TASK ITEM = In the data below, locate each line with the word "from" and list it.

[RECORDS PROVIDED — start]

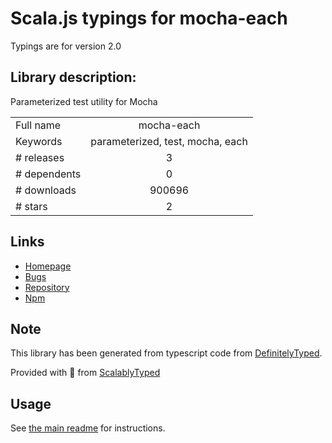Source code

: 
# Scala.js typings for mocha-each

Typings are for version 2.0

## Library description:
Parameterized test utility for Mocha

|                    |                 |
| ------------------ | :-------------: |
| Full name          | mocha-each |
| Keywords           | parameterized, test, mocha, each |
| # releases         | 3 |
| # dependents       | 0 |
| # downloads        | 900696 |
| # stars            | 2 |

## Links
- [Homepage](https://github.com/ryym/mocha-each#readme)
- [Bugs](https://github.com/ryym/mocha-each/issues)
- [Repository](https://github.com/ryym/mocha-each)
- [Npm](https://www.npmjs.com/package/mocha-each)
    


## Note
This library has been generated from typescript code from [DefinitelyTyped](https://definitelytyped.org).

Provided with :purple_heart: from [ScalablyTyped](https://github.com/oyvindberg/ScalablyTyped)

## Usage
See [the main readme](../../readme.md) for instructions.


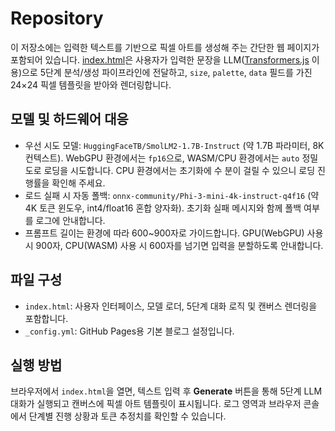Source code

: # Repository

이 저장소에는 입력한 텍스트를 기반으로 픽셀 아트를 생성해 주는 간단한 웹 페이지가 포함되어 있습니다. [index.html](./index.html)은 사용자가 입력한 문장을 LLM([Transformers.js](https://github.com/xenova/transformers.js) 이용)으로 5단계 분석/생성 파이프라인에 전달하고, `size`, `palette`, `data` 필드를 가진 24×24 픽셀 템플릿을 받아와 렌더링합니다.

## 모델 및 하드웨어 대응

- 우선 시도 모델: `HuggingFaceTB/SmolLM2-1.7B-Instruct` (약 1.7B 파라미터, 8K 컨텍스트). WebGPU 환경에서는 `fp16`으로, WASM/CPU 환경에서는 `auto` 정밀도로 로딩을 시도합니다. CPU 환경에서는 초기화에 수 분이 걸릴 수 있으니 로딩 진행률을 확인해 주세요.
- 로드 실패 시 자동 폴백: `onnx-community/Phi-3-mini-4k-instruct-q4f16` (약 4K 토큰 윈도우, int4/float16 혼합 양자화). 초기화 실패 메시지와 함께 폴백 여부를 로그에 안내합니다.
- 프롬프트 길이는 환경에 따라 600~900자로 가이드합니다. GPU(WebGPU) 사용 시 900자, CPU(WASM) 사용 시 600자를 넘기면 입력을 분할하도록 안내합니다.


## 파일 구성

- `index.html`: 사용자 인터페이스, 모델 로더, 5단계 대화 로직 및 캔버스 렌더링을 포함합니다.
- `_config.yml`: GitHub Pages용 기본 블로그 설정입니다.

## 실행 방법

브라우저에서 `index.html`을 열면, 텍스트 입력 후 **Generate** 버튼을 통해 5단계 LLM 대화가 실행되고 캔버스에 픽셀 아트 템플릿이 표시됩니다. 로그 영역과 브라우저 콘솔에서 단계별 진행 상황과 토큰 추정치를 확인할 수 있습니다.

[RECORDS PROVIDED — finish]
[RECORDS PROVIDED — start]

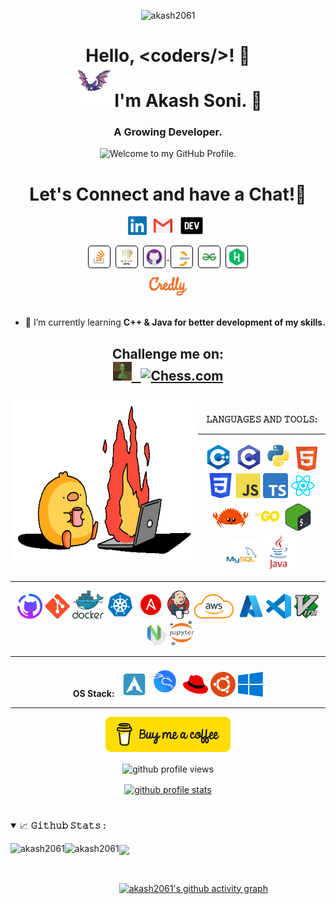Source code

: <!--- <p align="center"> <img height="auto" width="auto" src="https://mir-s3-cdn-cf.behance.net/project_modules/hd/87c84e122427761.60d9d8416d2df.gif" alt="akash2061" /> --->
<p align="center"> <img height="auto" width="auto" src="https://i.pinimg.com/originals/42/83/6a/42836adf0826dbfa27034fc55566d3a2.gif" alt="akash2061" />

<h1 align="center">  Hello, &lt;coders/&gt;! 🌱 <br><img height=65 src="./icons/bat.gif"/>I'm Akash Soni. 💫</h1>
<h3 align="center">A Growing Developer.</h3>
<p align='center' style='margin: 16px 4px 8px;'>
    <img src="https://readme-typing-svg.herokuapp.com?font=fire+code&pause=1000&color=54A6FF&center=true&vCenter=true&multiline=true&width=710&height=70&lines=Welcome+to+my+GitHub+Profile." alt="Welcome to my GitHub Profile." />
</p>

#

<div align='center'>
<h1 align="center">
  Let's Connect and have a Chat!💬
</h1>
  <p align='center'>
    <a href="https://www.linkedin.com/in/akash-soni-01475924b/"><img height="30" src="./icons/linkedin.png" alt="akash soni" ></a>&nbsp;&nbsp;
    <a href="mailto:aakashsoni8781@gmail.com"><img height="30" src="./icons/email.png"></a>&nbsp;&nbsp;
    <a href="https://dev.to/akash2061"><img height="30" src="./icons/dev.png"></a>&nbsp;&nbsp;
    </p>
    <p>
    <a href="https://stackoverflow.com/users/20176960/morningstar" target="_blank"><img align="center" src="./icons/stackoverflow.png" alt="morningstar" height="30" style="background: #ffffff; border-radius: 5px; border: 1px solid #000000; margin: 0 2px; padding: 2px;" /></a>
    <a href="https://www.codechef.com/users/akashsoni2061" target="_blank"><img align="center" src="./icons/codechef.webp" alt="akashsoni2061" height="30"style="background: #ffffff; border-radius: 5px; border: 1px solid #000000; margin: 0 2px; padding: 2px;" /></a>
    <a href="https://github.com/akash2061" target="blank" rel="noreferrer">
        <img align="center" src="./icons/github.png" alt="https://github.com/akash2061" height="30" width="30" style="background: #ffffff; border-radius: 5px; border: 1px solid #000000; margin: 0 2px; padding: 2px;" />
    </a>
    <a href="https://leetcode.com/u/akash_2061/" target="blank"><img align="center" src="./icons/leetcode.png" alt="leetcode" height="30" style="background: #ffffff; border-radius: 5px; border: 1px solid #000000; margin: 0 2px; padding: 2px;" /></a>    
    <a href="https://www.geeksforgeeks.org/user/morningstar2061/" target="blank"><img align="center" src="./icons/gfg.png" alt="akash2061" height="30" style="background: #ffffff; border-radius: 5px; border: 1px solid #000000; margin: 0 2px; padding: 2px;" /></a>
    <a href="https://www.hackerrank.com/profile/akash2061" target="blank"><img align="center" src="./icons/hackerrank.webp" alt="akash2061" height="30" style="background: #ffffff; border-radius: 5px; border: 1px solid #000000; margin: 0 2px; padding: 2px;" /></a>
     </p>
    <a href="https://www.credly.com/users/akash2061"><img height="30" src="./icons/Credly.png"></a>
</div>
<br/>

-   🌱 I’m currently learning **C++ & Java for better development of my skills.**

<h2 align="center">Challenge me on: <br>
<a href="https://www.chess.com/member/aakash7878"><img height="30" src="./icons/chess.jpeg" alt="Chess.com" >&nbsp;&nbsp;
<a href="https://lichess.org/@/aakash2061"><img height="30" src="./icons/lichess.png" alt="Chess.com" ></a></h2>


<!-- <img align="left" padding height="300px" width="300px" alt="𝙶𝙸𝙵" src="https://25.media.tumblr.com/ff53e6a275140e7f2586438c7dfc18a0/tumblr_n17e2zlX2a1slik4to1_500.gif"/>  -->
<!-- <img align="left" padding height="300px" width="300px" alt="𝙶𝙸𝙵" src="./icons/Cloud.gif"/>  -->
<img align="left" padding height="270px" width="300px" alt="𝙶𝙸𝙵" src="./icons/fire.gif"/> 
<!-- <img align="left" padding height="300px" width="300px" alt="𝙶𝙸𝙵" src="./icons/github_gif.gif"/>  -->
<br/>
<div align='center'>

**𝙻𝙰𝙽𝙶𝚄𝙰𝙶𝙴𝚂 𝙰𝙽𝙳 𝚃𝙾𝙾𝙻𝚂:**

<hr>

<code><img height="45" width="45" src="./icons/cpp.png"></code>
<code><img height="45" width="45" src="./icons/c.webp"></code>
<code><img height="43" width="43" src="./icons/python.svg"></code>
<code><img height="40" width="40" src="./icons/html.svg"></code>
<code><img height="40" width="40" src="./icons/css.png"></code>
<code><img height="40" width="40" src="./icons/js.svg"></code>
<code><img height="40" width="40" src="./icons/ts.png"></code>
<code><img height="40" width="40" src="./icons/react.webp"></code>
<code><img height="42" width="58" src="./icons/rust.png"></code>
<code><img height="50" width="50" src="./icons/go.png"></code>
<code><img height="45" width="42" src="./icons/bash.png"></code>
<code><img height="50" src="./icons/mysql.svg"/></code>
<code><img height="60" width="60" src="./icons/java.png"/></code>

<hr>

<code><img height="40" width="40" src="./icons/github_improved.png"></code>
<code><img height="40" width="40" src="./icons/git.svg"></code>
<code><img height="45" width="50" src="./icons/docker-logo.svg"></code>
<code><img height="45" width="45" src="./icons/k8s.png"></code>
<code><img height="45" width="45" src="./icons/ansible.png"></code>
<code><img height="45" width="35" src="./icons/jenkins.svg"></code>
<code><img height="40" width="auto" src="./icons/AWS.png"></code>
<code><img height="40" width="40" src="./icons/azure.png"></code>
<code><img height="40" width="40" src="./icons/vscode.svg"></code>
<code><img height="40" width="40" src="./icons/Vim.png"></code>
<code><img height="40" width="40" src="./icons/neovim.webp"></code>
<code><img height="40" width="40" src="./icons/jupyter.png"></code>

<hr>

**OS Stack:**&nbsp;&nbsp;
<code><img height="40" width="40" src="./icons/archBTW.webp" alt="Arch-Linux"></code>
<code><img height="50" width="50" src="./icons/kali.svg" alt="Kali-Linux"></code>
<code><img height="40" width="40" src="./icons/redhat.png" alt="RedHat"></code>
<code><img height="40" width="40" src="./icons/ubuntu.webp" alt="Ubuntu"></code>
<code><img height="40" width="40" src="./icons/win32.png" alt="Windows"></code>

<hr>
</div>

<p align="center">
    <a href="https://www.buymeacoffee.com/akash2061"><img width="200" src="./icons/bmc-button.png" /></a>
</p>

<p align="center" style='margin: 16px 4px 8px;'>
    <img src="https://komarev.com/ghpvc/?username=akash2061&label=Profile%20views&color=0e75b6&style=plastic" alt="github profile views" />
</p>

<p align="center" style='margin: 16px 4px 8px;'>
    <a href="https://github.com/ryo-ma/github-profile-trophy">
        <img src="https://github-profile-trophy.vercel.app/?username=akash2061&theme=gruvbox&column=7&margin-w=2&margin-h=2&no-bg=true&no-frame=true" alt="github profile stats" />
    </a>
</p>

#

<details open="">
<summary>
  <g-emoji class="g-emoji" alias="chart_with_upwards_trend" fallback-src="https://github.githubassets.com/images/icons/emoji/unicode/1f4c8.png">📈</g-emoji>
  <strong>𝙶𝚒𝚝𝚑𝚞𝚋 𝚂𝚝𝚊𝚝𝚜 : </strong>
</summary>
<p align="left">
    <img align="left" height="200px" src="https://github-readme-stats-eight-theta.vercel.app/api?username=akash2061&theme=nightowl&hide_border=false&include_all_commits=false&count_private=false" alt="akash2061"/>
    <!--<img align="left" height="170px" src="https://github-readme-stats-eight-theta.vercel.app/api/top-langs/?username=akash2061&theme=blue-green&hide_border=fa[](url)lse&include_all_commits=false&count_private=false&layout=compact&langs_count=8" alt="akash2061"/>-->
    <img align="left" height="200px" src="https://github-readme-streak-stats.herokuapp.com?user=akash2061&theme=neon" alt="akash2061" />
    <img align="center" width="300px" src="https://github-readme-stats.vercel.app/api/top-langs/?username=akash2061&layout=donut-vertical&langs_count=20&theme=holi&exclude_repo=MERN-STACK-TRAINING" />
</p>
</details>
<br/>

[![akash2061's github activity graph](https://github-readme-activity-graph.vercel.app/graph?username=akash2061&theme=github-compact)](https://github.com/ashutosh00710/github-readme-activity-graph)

[RECORDS PROVIDED — finish]

SOLUTION FOR THIS TASK =
This library has been generated from typescript code from [DefinitelyTyped](https://definitelytyped.org).
Provided with :purple_heart: from [ScalablyTyped](https://github.com/oyvindberg/ScalablyTyped)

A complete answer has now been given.